*** AVAILABLE DATA ***

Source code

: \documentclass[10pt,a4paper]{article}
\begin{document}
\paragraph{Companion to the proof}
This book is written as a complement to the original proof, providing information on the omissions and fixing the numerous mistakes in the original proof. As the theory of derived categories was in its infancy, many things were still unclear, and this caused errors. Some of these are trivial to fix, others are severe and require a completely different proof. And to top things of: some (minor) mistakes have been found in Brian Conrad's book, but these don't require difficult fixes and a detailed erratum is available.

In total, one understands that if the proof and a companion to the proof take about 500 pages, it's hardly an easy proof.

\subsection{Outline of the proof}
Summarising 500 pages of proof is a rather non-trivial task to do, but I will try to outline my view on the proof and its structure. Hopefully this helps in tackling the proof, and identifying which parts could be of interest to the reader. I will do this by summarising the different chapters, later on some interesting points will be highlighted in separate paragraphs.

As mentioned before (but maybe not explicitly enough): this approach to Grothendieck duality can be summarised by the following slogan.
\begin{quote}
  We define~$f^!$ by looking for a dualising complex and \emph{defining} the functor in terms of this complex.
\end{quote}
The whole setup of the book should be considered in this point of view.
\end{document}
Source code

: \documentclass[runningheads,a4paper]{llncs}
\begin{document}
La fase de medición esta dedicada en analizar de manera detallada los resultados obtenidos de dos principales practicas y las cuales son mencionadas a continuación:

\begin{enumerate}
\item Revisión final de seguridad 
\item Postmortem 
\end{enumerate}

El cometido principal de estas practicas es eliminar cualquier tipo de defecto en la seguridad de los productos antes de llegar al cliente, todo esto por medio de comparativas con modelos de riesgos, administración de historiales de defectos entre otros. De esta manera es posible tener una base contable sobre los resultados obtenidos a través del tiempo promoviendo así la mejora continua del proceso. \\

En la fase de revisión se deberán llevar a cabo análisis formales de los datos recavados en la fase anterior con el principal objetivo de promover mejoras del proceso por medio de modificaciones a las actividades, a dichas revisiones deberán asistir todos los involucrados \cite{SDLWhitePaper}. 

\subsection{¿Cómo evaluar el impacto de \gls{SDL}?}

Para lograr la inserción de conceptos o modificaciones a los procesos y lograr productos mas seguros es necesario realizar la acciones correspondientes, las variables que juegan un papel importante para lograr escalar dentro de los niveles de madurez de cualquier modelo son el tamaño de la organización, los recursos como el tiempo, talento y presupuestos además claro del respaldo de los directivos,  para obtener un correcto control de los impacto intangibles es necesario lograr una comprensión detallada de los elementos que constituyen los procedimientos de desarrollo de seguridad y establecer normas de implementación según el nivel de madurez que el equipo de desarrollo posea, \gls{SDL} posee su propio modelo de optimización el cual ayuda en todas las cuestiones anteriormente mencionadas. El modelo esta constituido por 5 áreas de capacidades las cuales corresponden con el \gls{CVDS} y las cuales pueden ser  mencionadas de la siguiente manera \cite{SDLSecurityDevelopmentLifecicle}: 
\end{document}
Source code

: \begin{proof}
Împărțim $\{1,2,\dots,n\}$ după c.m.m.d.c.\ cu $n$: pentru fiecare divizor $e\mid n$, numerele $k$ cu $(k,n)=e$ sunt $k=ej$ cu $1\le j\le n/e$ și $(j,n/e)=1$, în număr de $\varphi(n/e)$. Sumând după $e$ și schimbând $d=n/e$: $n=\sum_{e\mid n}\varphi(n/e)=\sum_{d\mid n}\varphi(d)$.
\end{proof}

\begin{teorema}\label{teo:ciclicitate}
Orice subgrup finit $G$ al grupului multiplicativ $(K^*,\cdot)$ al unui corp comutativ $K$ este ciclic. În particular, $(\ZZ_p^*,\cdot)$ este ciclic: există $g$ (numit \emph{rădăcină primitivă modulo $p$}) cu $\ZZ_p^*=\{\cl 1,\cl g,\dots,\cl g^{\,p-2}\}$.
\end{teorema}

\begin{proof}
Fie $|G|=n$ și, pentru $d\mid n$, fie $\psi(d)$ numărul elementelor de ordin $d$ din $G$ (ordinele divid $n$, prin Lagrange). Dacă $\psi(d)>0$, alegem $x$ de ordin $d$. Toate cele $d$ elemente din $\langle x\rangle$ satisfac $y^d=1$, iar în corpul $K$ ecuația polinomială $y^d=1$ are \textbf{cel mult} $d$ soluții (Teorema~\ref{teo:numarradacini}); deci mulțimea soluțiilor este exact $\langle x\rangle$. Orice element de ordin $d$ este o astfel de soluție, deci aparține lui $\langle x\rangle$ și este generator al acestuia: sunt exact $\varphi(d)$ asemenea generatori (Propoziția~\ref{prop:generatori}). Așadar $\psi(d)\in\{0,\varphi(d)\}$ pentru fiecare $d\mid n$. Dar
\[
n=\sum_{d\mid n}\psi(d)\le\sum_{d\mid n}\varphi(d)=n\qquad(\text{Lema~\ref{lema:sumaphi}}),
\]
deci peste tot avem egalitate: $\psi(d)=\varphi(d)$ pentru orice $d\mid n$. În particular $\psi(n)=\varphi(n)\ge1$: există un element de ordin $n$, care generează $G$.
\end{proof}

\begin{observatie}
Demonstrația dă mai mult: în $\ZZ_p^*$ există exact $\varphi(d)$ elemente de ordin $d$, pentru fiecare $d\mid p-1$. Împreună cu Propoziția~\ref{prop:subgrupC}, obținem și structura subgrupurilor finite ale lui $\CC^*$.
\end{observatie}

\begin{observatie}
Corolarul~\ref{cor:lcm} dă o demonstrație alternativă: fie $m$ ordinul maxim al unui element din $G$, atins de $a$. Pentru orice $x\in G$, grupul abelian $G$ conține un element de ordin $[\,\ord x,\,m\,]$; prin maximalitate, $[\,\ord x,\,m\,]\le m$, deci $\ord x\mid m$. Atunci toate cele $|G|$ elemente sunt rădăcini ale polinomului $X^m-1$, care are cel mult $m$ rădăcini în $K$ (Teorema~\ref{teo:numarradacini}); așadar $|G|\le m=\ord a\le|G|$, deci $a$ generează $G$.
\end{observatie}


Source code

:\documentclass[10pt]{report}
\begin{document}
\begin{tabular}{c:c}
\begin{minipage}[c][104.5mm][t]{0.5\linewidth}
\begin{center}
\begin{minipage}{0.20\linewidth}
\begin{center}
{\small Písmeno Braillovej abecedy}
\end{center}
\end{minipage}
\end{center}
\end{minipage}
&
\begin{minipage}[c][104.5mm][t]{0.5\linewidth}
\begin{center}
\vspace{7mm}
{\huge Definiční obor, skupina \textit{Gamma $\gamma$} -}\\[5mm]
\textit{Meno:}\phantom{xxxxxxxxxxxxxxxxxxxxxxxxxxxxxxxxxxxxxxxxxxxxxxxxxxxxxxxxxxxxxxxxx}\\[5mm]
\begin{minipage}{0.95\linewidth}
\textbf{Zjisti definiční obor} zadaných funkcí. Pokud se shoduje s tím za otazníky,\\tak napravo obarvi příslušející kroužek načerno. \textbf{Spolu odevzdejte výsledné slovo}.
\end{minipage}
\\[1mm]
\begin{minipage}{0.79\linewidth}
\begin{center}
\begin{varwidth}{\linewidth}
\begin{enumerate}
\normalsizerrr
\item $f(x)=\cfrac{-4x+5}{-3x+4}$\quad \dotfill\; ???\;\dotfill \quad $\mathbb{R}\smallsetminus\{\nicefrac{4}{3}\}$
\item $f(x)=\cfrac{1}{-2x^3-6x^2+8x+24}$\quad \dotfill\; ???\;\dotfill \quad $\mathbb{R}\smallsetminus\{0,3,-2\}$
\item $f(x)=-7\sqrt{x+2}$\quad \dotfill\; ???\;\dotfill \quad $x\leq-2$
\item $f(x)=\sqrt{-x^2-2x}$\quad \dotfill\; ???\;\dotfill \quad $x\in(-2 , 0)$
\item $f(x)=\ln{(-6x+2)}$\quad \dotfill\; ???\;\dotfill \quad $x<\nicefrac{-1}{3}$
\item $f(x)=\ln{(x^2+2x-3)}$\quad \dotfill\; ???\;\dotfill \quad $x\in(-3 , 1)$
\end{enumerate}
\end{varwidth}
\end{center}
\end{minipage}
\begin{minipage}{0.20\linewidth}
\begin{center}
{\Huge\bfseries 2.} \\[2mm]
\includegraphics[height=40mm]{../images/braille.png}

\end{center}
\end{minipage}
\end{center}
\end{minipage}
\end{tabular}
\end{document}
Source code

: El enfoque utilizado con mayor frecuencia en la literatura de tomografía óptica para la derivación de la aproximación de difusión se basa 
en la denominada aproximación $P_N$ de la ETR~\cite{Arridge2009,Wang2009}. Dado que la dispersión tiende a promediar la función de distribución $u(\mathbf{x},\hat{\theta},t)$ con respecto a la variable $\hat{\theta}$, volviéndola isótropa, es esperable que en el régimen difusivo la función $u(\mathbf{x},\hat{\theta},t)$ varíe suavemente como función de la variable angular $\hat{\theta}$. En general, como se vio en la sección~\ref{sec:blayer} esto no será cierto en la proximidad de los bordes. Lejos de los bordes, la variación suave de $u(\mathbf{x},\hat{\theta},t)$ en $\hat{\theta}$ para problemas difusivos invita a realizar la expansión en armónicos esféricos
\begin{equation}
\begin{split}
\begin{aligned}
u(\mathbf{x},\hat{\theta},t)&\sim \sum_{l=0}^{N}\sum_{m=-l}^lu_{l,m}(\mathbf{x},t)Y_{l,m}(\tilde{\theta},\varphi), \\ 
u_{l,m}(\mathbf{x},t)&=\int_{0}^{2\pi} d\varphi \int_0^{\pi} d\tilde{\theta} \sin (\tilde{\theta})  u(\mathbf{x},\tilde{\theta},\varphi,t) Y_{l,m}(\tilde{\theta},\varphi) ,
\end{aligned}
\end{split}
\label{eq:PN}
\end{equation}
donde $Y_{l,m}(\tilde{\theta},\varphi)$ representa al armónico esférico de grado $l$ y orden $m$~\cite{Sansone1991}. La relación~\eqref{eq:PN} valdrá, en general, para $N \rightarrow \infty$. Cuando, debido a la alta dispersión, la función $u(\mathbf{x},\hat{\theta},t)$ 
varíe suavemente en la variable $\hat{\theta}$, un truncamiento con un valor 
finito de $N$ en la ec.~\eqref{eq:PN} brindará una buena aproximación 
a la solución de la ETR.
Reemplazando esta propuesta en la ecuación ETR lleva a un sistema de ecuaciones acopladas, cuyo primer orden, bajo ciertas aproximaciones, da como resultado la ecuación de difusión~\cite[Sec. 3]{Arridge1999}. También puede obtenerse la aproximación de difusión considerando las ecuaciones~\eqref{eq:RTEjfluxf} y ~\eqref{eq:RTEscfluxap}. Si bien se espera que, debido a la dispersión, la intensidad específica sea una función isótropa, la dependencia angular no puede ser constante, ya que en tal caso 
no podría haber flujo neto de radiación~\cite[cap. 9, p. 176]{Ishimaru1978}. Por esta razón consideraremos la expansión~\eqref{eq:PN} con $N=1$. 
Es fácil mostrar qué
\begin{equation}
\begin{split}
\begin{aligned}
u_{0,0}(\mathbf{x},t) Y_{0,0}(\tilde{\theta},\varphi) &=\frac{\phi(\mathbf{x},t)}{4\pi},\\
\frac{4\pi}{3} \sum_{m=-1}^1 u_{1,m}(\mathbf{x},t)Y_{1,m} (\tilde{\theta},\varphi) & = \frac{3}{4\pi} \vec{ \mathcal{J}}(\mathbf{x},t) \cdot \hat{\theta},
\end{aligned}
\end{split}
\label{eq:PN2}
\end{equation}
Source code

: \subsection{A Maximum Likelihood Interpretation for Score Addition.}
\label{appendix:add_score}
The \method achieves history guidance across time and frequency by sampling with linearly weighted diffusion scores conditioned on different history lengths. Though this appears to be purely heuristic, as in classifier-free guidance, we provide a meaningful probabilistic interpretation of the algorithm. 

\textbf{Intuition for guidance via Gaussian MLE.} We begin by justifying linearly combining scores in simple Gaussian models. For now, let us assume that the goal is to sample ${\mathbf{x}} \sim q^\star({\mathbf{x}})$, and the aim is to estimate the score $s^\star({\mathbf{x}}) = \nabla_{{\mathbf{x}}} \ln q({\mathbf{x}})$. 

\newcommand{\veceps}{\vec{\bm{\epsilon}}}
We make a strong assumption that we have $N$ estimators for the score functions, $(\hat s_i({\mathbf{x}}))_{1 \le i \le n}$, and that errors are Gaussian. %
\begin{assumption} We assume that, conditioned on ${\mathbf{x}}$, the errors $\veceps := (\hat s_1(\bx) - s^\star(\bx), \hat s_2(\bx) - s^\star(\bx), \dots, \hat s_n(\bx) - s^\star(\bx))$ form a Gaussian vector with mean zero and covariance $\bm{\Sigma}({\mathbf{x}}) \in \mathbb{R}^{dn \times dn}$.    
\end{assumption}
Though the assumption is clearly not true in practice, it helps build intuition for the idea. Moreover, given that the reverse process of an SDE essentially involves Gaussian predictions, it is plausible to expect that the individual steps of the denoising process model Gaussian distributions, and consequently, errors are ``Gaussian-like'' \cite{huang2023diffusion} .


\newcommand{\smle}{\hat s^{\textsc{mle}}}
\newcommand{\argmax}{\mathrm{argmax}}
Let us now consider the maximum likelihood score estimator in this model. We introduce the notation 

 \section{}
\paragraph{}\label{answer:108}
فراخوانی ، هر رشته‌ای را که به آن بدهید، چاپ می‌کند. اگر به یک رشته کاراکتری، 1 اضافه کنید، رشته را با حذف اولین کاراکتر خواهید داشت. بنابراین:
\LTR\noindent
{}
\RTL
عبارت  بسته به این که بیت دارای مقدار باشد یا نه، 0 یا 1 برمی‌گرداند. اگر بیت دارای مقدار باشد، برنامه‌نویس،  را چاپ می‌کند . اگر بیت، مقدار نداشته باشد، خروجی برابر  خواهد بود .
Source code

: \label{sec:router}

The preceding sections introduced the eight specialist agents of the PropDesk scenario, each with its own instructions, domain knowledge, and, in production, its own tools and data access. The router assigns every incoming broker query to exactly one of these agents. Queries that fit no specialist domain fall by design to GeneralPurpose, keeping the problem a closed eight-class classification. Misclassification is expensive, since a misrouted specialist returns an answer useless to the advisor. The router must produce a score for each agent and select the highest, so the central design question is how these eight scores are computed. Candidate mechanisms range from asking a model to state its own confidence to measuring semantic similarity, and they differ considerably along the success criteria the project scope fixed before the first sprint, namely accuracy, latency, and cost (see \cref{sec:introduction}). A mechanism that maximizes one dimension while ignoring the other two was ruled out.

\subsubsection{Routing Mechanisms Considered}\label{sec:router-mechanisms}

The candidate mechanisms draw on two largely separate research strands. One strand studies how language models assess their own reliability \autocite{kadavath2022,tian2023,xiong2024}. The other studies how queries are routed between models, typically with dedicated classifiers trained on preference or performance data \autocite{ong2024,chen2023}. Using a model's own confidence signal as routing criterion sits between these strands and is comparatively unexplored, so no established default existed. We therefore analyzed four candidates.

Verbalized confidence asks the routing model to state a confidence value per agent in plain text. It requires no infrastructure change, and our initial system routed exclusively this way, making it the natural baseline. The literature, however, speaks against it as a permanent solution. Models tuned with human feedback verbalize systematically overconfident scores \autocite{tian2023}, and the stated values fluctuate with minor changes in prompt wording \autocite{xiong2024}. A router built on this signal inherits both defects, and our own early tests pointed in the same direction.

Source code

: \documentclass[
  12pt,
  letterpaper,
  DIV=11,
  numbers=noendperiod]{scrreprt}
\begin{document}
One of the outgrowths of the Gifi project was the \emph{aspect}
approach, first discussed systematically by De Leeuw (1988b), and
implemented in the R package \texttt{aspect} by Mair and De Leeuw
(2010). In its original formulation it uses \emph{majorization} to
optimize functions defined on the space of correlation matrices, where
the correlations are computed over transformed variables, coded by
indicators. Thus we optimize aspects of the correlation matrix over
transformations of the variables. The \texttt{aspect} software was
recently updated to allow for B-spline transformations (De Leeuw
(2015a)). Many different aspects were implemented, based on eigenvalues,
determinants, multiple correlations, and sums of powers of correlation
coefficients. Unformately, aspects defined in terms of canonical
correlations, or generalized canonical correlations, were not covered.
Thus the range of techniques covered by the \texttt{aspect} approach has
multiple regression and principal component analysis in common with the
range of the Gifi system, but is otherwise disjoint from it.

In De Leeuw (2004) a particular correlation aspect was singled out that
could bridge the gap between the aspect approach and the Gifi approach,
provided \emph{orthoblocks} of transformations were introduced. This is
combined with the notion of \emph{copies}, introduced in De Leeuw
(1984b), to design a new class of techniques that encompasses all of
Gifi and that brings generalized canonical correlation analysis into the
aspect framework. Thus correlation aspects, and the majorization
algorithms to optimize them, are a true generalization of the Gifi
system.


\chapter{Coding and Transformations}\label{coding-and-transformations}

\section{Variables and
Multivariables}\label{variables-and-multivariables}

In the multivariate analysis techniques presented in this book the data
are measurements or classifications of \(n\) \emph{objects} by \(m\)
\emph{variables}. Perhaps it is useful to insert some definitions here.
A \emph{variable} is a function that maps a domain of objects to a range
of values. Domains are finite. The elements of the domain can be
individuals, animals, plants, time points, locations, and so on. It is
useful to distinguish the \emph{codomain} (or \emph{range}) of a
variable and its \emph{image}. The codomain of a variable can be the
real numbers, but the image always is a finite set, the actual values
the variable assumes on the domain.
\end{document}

*** End of AVAILABLE DATA ***

WORK TO BE COMPLETED:
Gather every line from the listing above in which the word "could" appears.

SOLUTION TO THIS EXERCISE:
Summarising 500 pages of proof is a rather non-trivial task to do, but I will try to outline my view on the proof and its structure. Hopefully this helps in tackling the proof, and identifying which parts could be of interest to the reader. I will do this by summarising the different chapters, later on some interesting points will be highlighted in separate paragraphs.
could bridge the gap between the aspect approach and the Gifi approach,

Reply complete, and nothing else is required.